The little-known devices, sometimes called Stingrays, emit the same kind of radio signal as cellular telephone phone towers, tricking phones into relaying their electronic signatures. Police can use that data, along with the strength of the signal, to discover the general location of a suspect's phone or other cellular device.
Civil liberties groups have objected to their use, because they gather data on all phones within range of the devices, not just a phone used by a criminal suspect.
Under the new rules, federal agents must first get a search warrant from a judge before using the devices.

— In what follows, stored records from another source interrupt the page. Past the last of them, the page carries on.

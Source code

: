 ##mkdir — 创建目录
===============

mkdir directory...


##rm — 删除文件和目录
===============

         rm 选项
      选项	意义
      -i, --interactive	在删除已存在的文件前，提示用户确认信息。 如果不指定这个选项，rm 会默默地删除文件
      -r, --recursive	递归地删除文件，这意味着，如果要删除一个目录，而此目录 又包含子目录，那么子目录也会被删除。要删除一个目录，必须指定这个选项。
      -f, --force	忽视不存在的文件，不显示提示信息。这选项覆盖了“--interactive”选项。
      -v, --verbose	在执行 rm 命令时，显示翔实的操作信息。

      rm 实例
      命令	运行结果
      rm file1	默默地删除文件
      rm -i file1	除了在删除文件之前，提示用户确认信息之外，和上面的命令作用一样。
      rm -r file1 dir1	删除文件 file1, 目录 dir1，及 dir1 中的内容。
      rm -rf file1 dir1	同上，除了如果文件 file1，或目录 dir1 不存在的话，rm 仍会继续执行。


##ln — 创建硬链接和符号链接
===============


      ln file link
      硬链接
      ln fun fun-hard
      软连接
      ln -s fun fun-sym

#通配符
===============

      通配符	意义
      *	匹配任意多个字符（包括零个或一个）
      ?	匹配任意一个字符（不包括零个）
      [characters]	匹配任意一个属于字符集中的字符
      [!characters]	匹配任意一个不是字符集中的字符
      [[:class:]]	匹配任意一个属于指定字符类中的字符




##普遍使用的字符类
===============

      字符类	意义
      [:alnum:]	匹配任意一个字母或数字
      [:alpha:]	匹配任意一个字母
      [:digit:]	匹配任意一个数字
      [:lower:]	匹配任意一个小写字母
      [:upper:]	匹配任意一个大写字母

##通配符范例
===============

The data gathered cannot include the contents of any communication or other data stored in the phone, such as text messages, e-mails, contact lists, pictures, or videos.
Once a suspect phone is located, all data gathered, including on all the other phones that responded, must be deleted.
The rules will apply to Justice Department agencies including the FBI, U.S. Marshals Service, and Drug Enforcement Administration.
Government officials say similar rules are being drafted at other agencies, including the Department of Homeland Security, which would apply to the Secret Service and immigration authorities.
Deputy Attorney General Sally Yates said the change "ensures our protocols for this technology are consistent, well-managed, and respectful of individual privacy and civil liberties."
Exceptions to the search warrant requirement are allowed under the new policy when use of cell phone simulators is needed "to protect human life or avert serious injury," or prevent destruction of evidence.
They can also be used without a warrant under the new policy to catch fleeing felony suspects or prevent escape.
The rules apply only to federal agencies in the Justice Department, not to any of the roughly 50 local and state police departments nationwide that are known to have the devices.